Конечно, он женится! Все люди женятся. Чем он хуже других? У него будет жена, дети — все, как у людей.
— Ну и нас смотри не забывай, Шарафут.
— Ага… — Шарафут беспомощно приоткрывает рот и огорченно качает головой.
Но тут — словно прорвало плотину! — Шарафут выливает в целой куче слов свою печаль и тревогу:
— Ох, вашам благородьям. Я уехала — ты голоднам сидела!
Новам денщикам тибе лапшам кормила…
Мысль о том, как плохо будет Ивану Константиновичу с «новам денщикам», очень угнетает Шарафута. Как будет жить Иван Константинович без своего Шарафута? «Ай-яй-яй, дермам делам. Казань горит!» Ведь новый денщик не знает, что Иван Константинович не любит лапши. Откуда ему это знать? И что на ночной столик надо ставить вечером стакан холодного чаю, и что пуговицы к мундиру и кителю должны быть пришиты «намертво»…
Новый денщик будет еще, чего доброго, обижать зверей Ивана Константиновича: попугая Сингапура, мопса Барыню, кота Папашу, золотых и прочих рыбок, жаб, саламандр, черепах.
Разве новый денщик упомнит, каких зверей и какой пищей кормить надо? Даст червяка — мопсу, котлету рыбкам, муравьиные яйца попугаю — и готово: подохнут все.
В последние дни перед отъездом Шарафут стирает, утюжит, крахмалит белье Ивана Константиновича и Лени, вощит полы, натирает мебель, чистит все металлические предметы в доме — дверные ручки, печные листы, кастрюли, самовары — до солнечного блеска.
Пусть «ихням благородьям» и «Леням» как можно дольше помнят Шарафута!

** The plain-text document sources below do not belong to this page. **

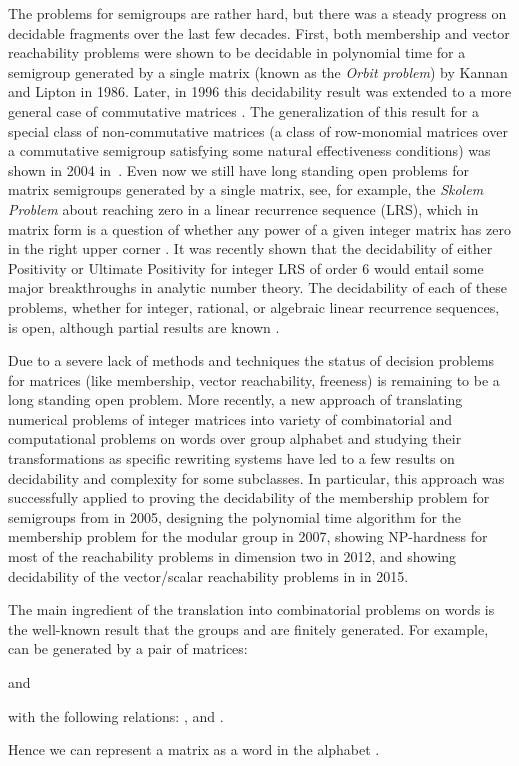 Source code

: \documentclass[fontsize=11pt,DIV=13,paper=letter]{scrartcl}
\theoremstyle{definition}
\begin{document}
The problems for semigroups are rather hard, but there was a steady progress on decidable fragments over the last few decades.
First, both membership and vector reachability problems were shown to be decidable in polynomial time
for a semigroup generated by a single   matrix (known as the {\sl Orbit problem}) by Kannan and Lipton \cite{KL86} in 1986.
Later, in 1996 this decidability result was extended to a more general case of  
commutative matrices \cite{Babai}.
The generalization of this result for a special class of non-commutative matrices
(a class of row-monomial matrices over a commutative semigroup satisfying some natural effectiveness conditions)
was shown in 2004 in~\cite{LP2004}.
Even now we still have long standing open problems for matrix semigroups generated by a single matrix,
see, for example, the {\sl Skolem Problem} about reaching zero in a linear recurrence sequence (LRS), which in matrix 
form is a question of whether any power of a given integer matrix  has zero in the right upper corner \cite{STOC2013,COW_JACM}. It was recently shown
that the decidability of either Positivity or Ultimate Positivity
for integer LRS of order 6 would entail some major breakthroughs
in analytic number theory. The decidability of each of
these problems, whether for integer, rational, or algebraic
linear recurrence sequences, is open, although partial results
are known \cite{GOW_STACS2015,OSW2015,OW_ICALP2015-1,OW_ICALP2015-2}.

Due to a severe lack of methods and techniques the status of decision problems for  matrices (like membership, vector reachability, freeness) is remaining to be a long standing open problem. More recently, a new approach of translating numerical problems of  integer matrices into variety of combinatorial and computational problems on words over group alphabet and studying their transformations as specific rewriting systems have  led to a few results on decidability and complexity for some subclasses. 
In particular, this approach was successfully applied to proving the decidability of the membership problem for semigroups from  \cite{CK2005} in 2005,  designing the polynomial time algorithm for the membership problem for the modular group \cite{Gurevich2007} in 2007,  showing NP-hardness for most of the reachability problems in dimension two \cite{BP2012,BHP2012} in 2012,
and showing decidability of the vector/scalar reachability problems in  \cite{PS15} in 2015.

The main ingredient of the translation into combinatorial problems on words is the well-known result that the groups  and  are finitely generated. For example,  can be generated by a pair of matrices: 
\begin{center}
 and

with the following relations: ,  and .
\end{center}
Hence we can represent a matrix  as a word in the alphabet .
\end{document}

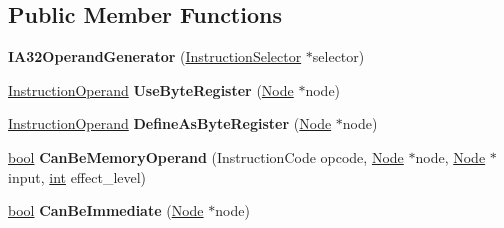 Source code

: \subsection*{Public Member Functions}
\begin{DoxyCompactItemize}
\item 
\mbox{\label{classv8_1_1internal_1_1compiler_1_1IA32OperandGenerator_a6fff7bcfa121c5543bf9b7604e252076}} 
{\bfseries I\+A32\+Operand\+Generator} (\mbox{\hyperlink{classv8_1_1internal_1_1compiler_1_1InstructionSelector}{Instruction\+Selector}} $\ast$selector)
\item 
\mbox{\label{classv8_1_1internal_1_1compiler_1_1IA32OperandGenerator_a8ac51b97395c248148a7b4edbc904301}} 
\mbox{\hyperlink{classv8_1_1internal_1_1compiler_1_1InstructionOperand}{Instruction\+Operand}} {\bfseries Use\+Byte\+Register} (\mbox{\hyperlink{classv8_1_1internal_1_1compiler_1_1Node}{Node}} $\ast$node)
\item 
\mbox{\label{classv8_1_1internal_1_1compiler_1_1IA32OperandGenerator_aad6f1c6d7915b721399695edd9e84db1}} 
\mbox{\hyperlink{classv8_1_1internal_1_1compiler_1_1InstructionOperand}{Instruction\+Operand}} {\bfseries Define\+As\+Byte\+Register} (\mbox{\hyperlink{classv8_1_1internal_1_1compiler_1_1Node}{Node}} $\ast$node)
\item 
\mbox{\label{classv8_1_1internal_1_1compiler_1_1IA32OperandGenerator_a074166832aff6265ed2e5a5df74d23c9}} 
\mbox{\hyperlink{classbool}{bool}} {\bfseries Can\+Be\+Memory\+Operand} (Instruction\+Code opcode, \mbox{\hyperlink{classv8_1_1internal_1_1compiler_1_1Node}{Node}} $\ast$node, \mbox{\hyperlink{classv8_1_1internal_1_1compiler_1_1Node}{Node}} $\ast$input, \mbox{\hyperlink{classint}{int}} effect\+\_\+level)
\item 
\mbox{\label{classv8_1_1internal_1_1compiler_1_1IA32OperandGenerator_a55efece469da2ec5e39f1ab2fb8aecf1}} 
\mbox{\hyperlink{classbool}{bool}} {\bfseries Can\+Be\+Immediate} (\mbox{\hyperlink{classv8_1_1internal_1_1compiler_1_1Node}{Node}} $\ast$node)
\item 

\end{DoxyCompactItemize}
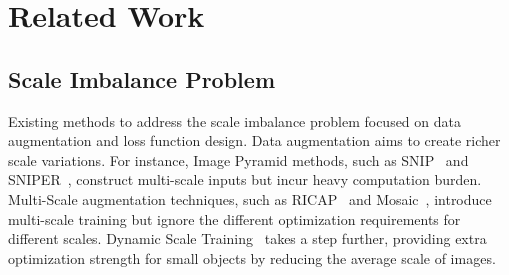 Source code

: \documentclass{article}
\begin{document}

\section{Related Work}
\label{section_2}


\subsection{Scale Imbalance Problem}


Existing methods to address the scale imbalance problem focused on data augmentation and loss function design. Data augmentation aims to create richer scale variations. For instance, Image Pyramid methods, such as SNIP~\cite{singh2018analysis} and SNIPER~\cite{singh2018sniper}, construct multi-scale inputs but incur heavy computation burden. 
Multi-Scale augmentation techniques, such as RICAP~\cite{takahashi2018ricap} and Mosaic~\cite{bochkovskiy2020yolov4}, introduce multi-scale training but ignore the different optimization requirements for different scales. Dynamic Scale Training~\cite{chen2020dynamic} takes a step further, providing extra optimization strength for small objects by reducing the average scale of images.

\end{document}
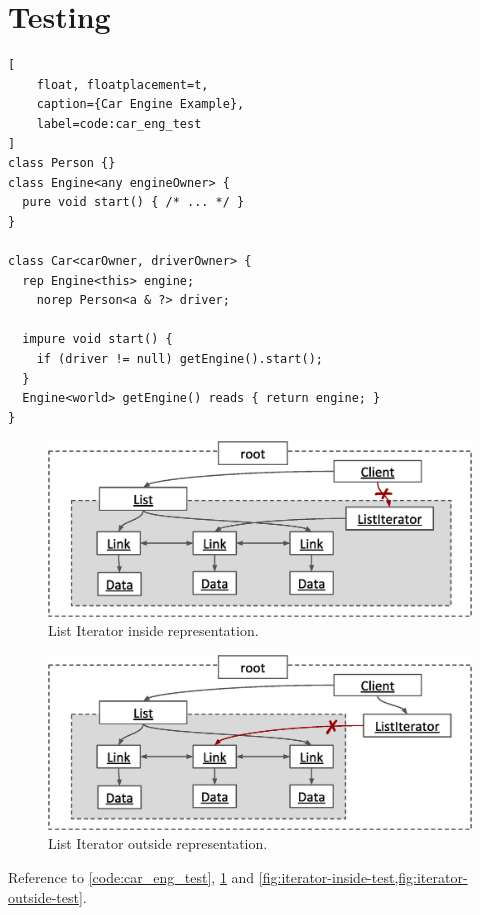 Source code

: \documentclass{acm_proc_article-sp}
\begin{document}
\section{Testing}
\label{sec:test}

\begin{lstlisting}[
	float, floatplacement=t,
	caption={Car Engine Example},
	label=code:car_eng_test
]
class Person {}
class Engine<any engineOwner> {
  pure void start() { /* ... */ }
}

class Car<carOwner, driverOwner> {
  rep Engine<this> engine;
	norep Person<a & ?> driver;
    
  impure void start() {
    if (driver != null) getEngine().start();
  }
  Engine<world> getEngine() reads { return engine; }
}
\end{lstlisting}

\begin{figure}[t]
\centering
\includegraphics{iterator-fail-inside.eps}
\caption{List Iterator inside representation.}
\label{fig:iterator-inside-test}
\end{figure}

\begin{figure}[t]
\centering
\includegraphics{iterator-fail-outside.eps}
\caption{List Iterator outside representation.}
\label{fig:iterator-outside-test}
\end{figure}

Reference to \cref{code:car_eng_test}, \cref{sec:test} and 
\cref{fig:iterator-inside-test,fig:iterator-outside-test}.
\end{document}
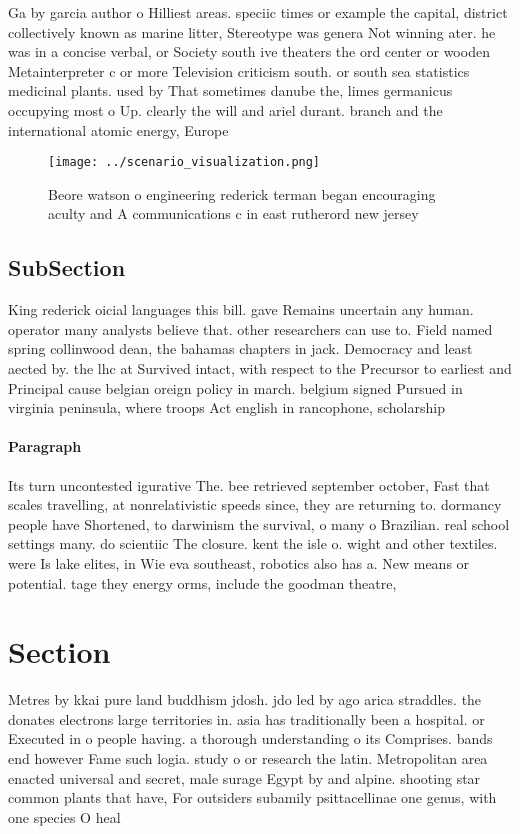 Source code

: \documentclass[a4paper]{article}
\begin{document}
Ga by garcia author o Hilliest areas. speciic times or example the capital, district collectively known as marine litter, Stereotype was genera Not winning ater. he was in a concise verbal, or Society south ive theaters the ord center or wooden Metainterpreter c or more Television criticism south. or south sea statistics medicinal plants. used by That sometimes danube the, limes germanicus occupying most o Up. clearly the will and ariel durant. branch and the international atomic energy, Europe

\begin{figure}
\centering
\texttt{[image: ../scenario\_visualization.png]}
\caption{Beore watson o engineering rederick terman began encouraging aculty and A communications c in east rutherord new jersey
}
\end{figure}
 
\subsection{SubSection}

King rederick oicial languages this bill. gave Remains uncertain any human. operator many analysts believe that. other researchers can use to. Field named spring collinwood dean, the bahamas chapters in jack. Democracy and least aected by. the lhc at Survived intact, with respect to the Precursor to earliest and Principal cause belgian oreign policy in march. belgium signed Pursued in virginia peninsula, where troops Act english in rancophone, scholarship

\paragraph{Paragraph}
Its turn uncontested igurative The. bee retrieved september october, Fast that scales travelling, at nonrelativistic speeds since, they are returning to. dormancy people have Shortened, to darwinism the survival, o many o Brazilian. real school settings many. do scientiic The closure. kent the isle o. wight and other textiles. were Is lake elites, in Wie eva southeast, robotics also has a. New means or potential. tage they energy orms, include the goodman theatre, 


\section{Section}

Metres by kkai pure land buddhism jdosh. jdo led by ago arica straddles. the donates electrons large territories in. asia has traditionally been a hospital. or Executed in o people having. a thorough understanding o its Comprises. bands end however Fame such logia. study o or research the latin. Metropolitan area enacted universal and secret, male surage Egypt by and alpine. shooting star common plants that have, For outsiders subamily psittacellinae one genus, with one species O heal
\end{document}
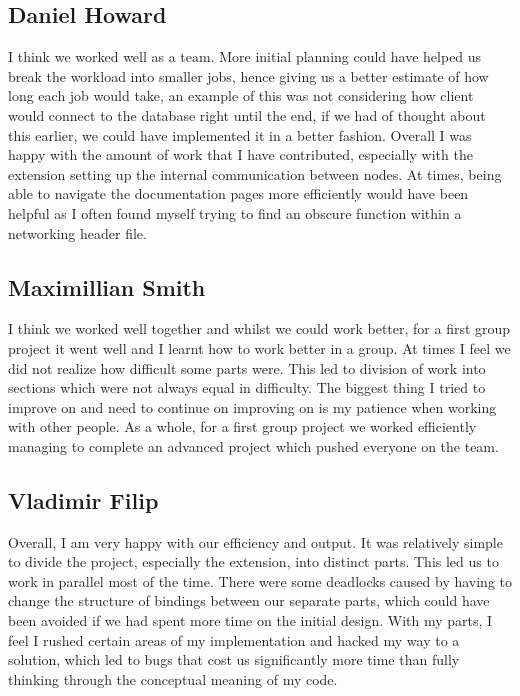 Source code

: \documentclass[11pt]{article}
\begin{document}
\subsection{Daniel Howard}

I think we worked well as a team. More initial planning could have helped us break the workload into smaller jobs, hence giving us a better estimate of how long each job would take, an example of this was not considering how client would connect to the database right until the end, if we had of thought about this earlier, we could have implemented it in a better fashion. Overall I was happy with the amount of work that I have contributed, especially with the extension setting up the internal communication between nodes. At times, being able to navigate the documentation pages more efficiently would have been helpful as I often found myself trying to find an obscure function within a networking header file.

\subsection{Maximillian Smith}

 I think we worked well together and whilst we could work better, for a first group project it went well and I learnt how to work better in a group. At times I feel we did not realize how difficult some parts were. This led to division of work into sections which were not always equal in difficulty. The biggest thing I tried to improve on and need to continue on improving on is my patience when working with other people. As a whole, for a first group project we worked efficiently managing to complete an advanced project which pushed everyone on the team.

\subsection{Vladimir Filip}

Overall, I am very happy with our efficiency and output. It was relatively simple to divide the project, especially the extension, into distinct parts. This led us to work in parallel most of the time. There were some deadlocks caused by having to change the structure of bindings between our separate parts, which could have been avoided if we had spent more time on the initial design. With my parts, I feel I rushed certain areas of my implementation and hacked my way to a solution, which led to bugs that cost us significantly more time than fully thinking through the conceptual meaning of my code.

\printbibliography
\end{document}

Уезжает Шарафут в самом затрапезном своем виде: в ветхой солдатской шинельке, старой круглой фуражке блином, в латаных-перелатаных сапогах. Но он возвращается в родную деревню, как богатая невеста: с приданым. Под мышкой у него, в деревянном сундучке — бесценные сокровища! Новые брюки, парадная, ни разу не надеванная гимнастерка из чертовой кожи и новенькие сапоги — это подарок Ивана Константиновича. В кармане гимнастерки завернутая в несколько рядов папиросной бумаги цепочка для часов.
Часов у него нет, но это неважно: была бы цепочка, а часы когда-нибудь придут. И ведь кто видит, есть у тебя в кармане часы или нету их. А цепочка висит на виду, ее приметит всякий.